What is needed here is every line of the records that includes "Functions".

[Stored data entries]
━━━━━━━━
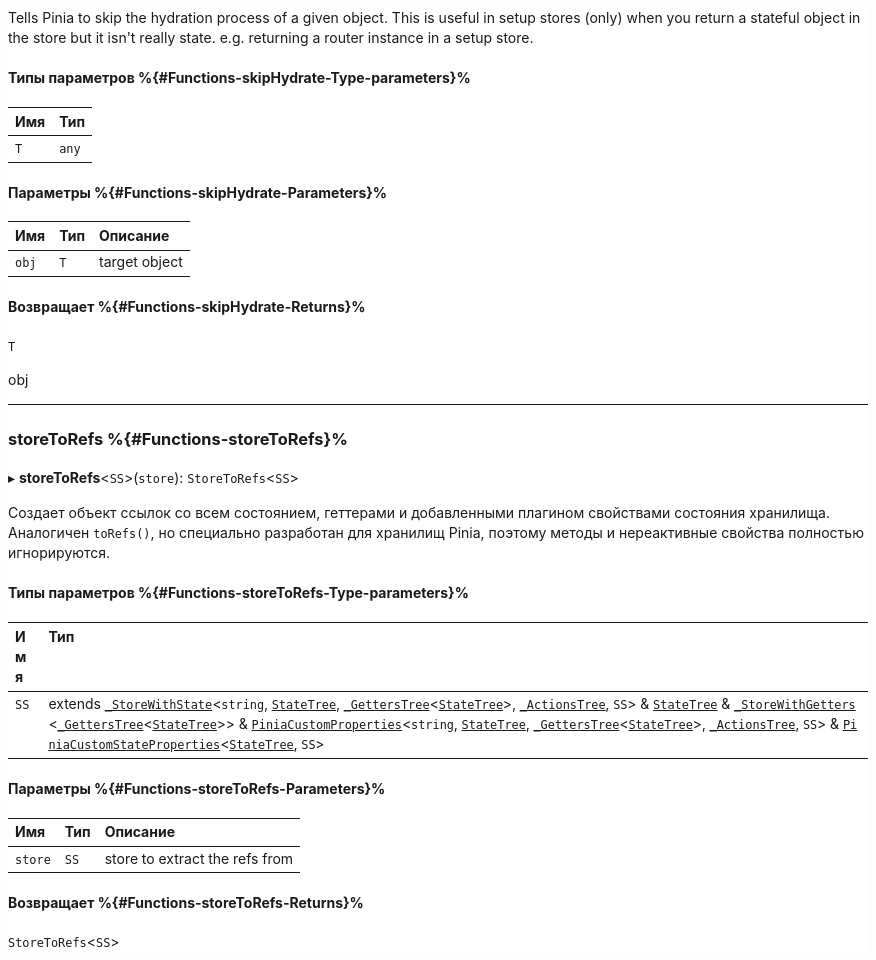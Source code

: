 Tells Pinia to skip the hydration process of a given object. This is useful in setup stores (only) when you return a
stateful object in the store but it isn't really state. e.g. returning a router instance in a setup store.

#### Типы параметров %{#Functions-skipHydrate-Type-parameters}%

| Имя | Тип   |
| :-- | :---- |
| `T` | `any` |

#### Параметры %{#Functions-skipHydrate-Parameters}%

| Имя   | Тип | Описание      |
| :---- | :-- | :------------ |
| `obj` | `T` | target object |

#### Возвращает %{#Functions-skipHydrate-Returns}%

`T`

obj

---

### storeToRefs %{#Functions-storeToRefs}%

▸ **storeToRefs**<`SS`\>(`store`): `StoreToRefs`<`SS`\>

Создает объект ссылок со всем состоянием, геттерами и добавленными плагином свойствами состояния хранилища. Аналогичен `toRefs()`, но специально разработан для хранилищ Pinia, поэтому методы и нереактивные свойства полностью игнорируются.

#### Типы параметров %{#Functions-storeToRefs-Type-parameters}%

| Имя  | Тип                                                                                                                                                                                                                                                                                                                                                                                                                                                                                                                                                                                                                                                                                                                                                                                                   |
| :--- | :---------------------------------------------------------------------------------------------------------------------------------------------------------------------------------------------------------------------------------------------------------------------------------------------------------------------------------------------------------------------------------------------------------------------------------------------------------------------------------------------------------------------------------------------------------------------------------------------------------------------------------------------------------------------------------------------------------------------------------------------------------------------------------------------------- |
| `SS` | extends [`_StoreWithState`](../interfaces/pinia._StoreWithState.md)<`string`, [`StateTree`](pinia.md#statetree), [`_GettersTree`](pinia.md#_getterstree)<[`StateTree`](pinia.md#statetree)\>, [`_ActionsTree`](pinia.md#_actionstree), `SS`\> & [`StateTree`](pinia.md#statetree) & [`_StoreWithGetters`](pinia.md#_storewithgetters)<[`_GettersTree`](pinia.md#_getterstree)<[`StateTree`](pinia.md#statetree)\>\> & [`PiniaCustomProperties`](../interfaces/pinia.PiniaCustomProperties.md)<`string`, [`StateTree`](pinia.md#statetree), [`_GettersTree`](pinia.md#_getterstree)<[`StateTree`](pinia.md#statetree)\>, [`_ActionsTree`](pinia.md#_actionstree), `SS`\> & [`PiniaCustomStateProperties`](../interfaces/pinia.PiniaCustomStateProperties.md)<[`StateTree`](pinia.md#statetree), `SS`\> |

#### Параметры %{#Functions-storeToRefs-Parameters}%

| Имя     | Тип  | Описание                       |
| :------ | :--- | :----------------------------- |
| `store` | `SS` | store to extract the refs from |

#### Возвращает %{#Functions-storeToRefs-Returns}%

`StoreToRefs`<`SS`\>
━━━━━━━━
Your solution =>
#### Типы параметров %{#Functions-skipHydrate-Type-parameters}%
#### Параметры %{#Functions-skipHydrate-Parameters}%
#### Возвращает %{#Functions-skipHydrate-Returns}%
### storeToRefs %{#Functions-storeToRefs}%
#### Типы параметров %{#Functions-storeToRefs-Type-parameters}%
#### Параметры %{#Functions-storeToRefs-Parameters}%
#### Возвращает %{#Functions-storeToRefs-Returns}%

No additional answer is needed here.